Saved data entries

= = = =

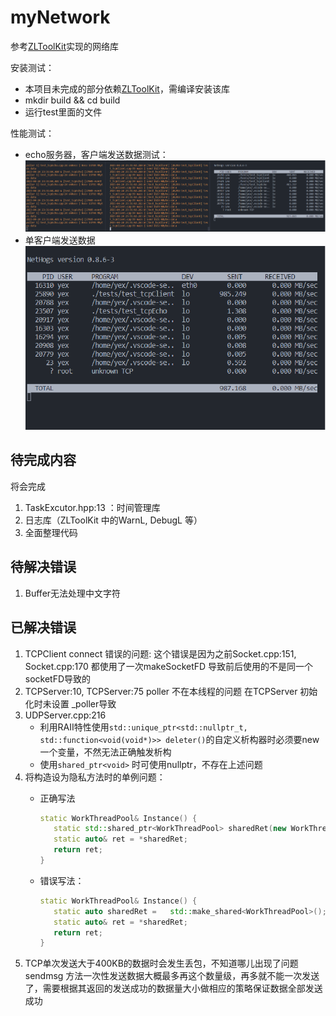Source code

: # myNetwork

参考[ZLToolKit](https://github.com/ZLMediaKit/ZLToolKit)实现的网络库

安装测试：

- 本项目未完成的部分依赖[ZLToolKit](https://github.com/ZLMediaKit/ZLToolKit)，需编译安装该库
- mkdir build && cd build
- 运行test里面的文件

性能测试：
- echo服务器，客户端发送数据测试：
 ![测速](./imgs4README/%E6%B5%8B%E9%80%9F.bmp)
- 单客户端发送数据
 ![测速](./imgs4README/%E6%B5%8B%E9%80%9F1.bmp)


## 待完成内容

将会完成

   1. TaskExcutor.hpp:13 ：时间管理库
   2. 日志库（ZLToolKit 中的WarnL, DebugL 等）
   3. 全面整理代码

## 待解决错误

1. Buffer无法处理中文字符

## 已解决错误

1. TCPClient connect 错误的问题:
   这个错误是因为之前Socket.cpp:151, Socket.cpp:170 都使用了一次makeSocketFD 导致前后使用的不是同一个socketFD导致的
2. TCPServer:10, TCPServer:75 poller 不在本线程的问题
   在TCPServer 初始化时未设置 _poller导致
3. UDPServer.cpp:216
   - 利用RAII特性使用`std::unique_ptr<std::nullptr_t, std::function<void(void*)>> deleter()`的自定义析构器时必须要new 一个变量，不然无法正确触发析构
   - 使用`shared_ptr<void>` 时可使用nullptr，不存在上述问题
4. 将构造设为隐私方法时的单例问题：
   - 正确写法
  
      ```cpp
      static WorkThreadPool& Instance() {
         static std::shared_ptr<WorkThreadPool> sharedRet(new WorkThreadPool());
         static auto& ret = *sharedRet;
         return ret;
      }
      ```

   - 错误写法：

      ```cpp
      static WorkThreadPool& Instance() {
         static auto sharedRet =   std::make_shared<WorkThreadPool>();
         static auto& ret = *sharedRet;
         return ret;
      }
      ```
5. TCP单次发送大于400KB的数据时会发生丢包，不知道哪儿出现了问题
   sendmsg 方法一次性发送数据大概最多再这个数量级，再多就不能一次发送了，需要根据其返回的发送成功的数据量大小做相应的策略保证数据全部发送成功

= = = =

To do:
With the pictures excluded, retype the records above verbatim.

Reply:
Source code

: # myNetwork

参考[ZLToolKit](https://github.com/ZLMediaKit/ZLToolKit)实现的网络库

安装测试：

- 本项目未完成的部分依赖[ZLToolKit](https://github.com/ZLMediaKit/ZLToolKit)，需编译安装该库
- mkdir build && cd build
- 运行test里面的文件

性能测试：
- echo服务器，客户端发送数据测试：
 ![测速](./imgs4README/%E6%B5%8B%E9%80%9F.bmp)
- 单客户端发送数据
 ![测速](./imgs4README/%E6%B5%8B%E9%80%9F1.bmp)


## 待完成内容

将会完成

   1. TaskExcutor.hpp:13 ：时间管理库
   2. 日志库（ZLToolKit 中的WarnL, DebugL 等）
   3. 全面整理代码

## 待解决错误

1. Buffer无法处理中文字符

## 已解决错误

1. TCPClient connect 错误的问题:
   这个错误是因为之前Socket.cpp:151, Socket.cpp:170 都使用了一次makeSocketFD 导致前后使用的不是同一个socketFD导致的
2. TCPServer:10, TCPServer:75 poller 不在本线程的问题
   在TCPServer 初始化时未设置 _poller导致
3. UDPServer.cpp:216
   - 利用RAII特性使用`std::unique_ptr<std::nullptr_t, std::function<void(void*)>> deleter()`的自定义析构器时必须要new 一个变量，不然无法正确触发析构
   - 使用`shared_ptr<void>` 时可使用nullptr，不存在上述问题
4. 将构造设为隐私方法时的单例问题：
   - 正确写法
  
      ```cpp
      static WorkThreadPool& Instance() {
         static std::shared_ptr<WorkThreadPool> sharedRet(new WorkThreadPool());
         static auto& ret = *sharedRet;
         return ret;
      }
      ```

   - 错误写法：

      ```cpp
      static WorkThreadPool& Instance() {
         static auto sharedRet =   std::make_shared<WorkThreadPool>();
         static auto& ret = *sharedRet;
         return ret;
      }
      ```
5. TCP单次发送大于400KB的数据时会发生丢包，不知道哪儿出现了问题
   sendmsg 方法一次性发送数据大概最多再这个数量级，再多就不能一次发送了，需要根据其返回的发送成功的数据量大小做相应的策略保证数据全部发送成功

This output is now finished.